» BRIEF
Could you repeat, exactly and with no pictures, only the lines from the start of the records through the line containing "Motor Shield: http://arduino.cc/en/Main/ArduinoMotorShieldR3"?

» SOURCE INFORMATION
+-------+

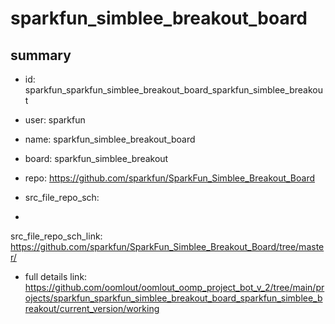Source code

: # sparkfun_simblee_breakout_board
 
## summary 
* id: sparkfun_sparkfun_simblee_breakout_board_sparkfun_simblee_breakout
* user: sparkfun
* name: sparkfun_simblee_breakout_board
* board: sparkfun_simblee_breakout
* repo: https://github.com/sparkfun/SparkFun_Simblee_Breakout_Board



* src_file_repo_sch: 
*
 src_file_repo_sch_link: https://github.com/sparkfun/SparkFun_Simblee_Breakout_Board/tree/master/
* full details link: https://github.com/oomlout/oomlout_oomp_project_bot_v_2/tree/main/projects/sparkfun_sparkfun_simblee_breakout_board_sparkfun_simblee_breakout/current_version/working  






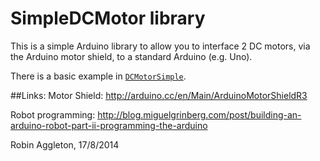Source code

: # SimpleDCMotor library

This is a simple Arduino library to allow you to interface 2 DC motors, via the Arduino motor shield, to a standard Arduino (e.g. Uno).

There is a basic example in [`DCMotorSimple`](DCMotorSimple.cpp).

##Links:
Motor Shield: http://arduino.cc/en/Main/ArduinoMotorShieldR3

Robot programming: http://blog.miguelgrinberg.com/post/building-an-arduino-robot-part-ii-programming-the-arduino

Robin Aggleton, 17/8/2014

+-------+

» SOLUTION TO THE PROBLEM
Source code

: # sparkfun_simblee_breakout_board
 
## summary 
* id: sparkfun_sparkfun_simblee_breakout_board_sparkfun_simblee_breakout
* user: sparkfun
* name: sparkfun_simblee_breakout_board
* board: sparkfun_simblee_breakout
* repo: https://github.com/sparkfun/SparkFun_Simblee_Breakout_Board



* src_file_repo_sch: 
*
 src_file_repo_sch_link: https://github.com/sparkfun/SparkFun_Simblee_Breakout_Board/tree/master/
* full details link: https://github.com/oomlout/oomlout_oomp_project_bot_v_2/tree/main/projects/sparkfun_sparkfun_simblee_breakout_board_sparkfun_simblee_breakout/current_version/working  






Source code

: # SimpleDCMotor library

This is a simple Arduino library to allow you to interface 2 DC motors, via the Arduino motor shield, to a standard Arduino (e.g. Uno).

There is a basic example in [`DCMotorSimple`](DCMotorSimple.cpp).

##Links:
Motor Shield: http://arduino.cc/en/Main/ArduinoMotorShieldR3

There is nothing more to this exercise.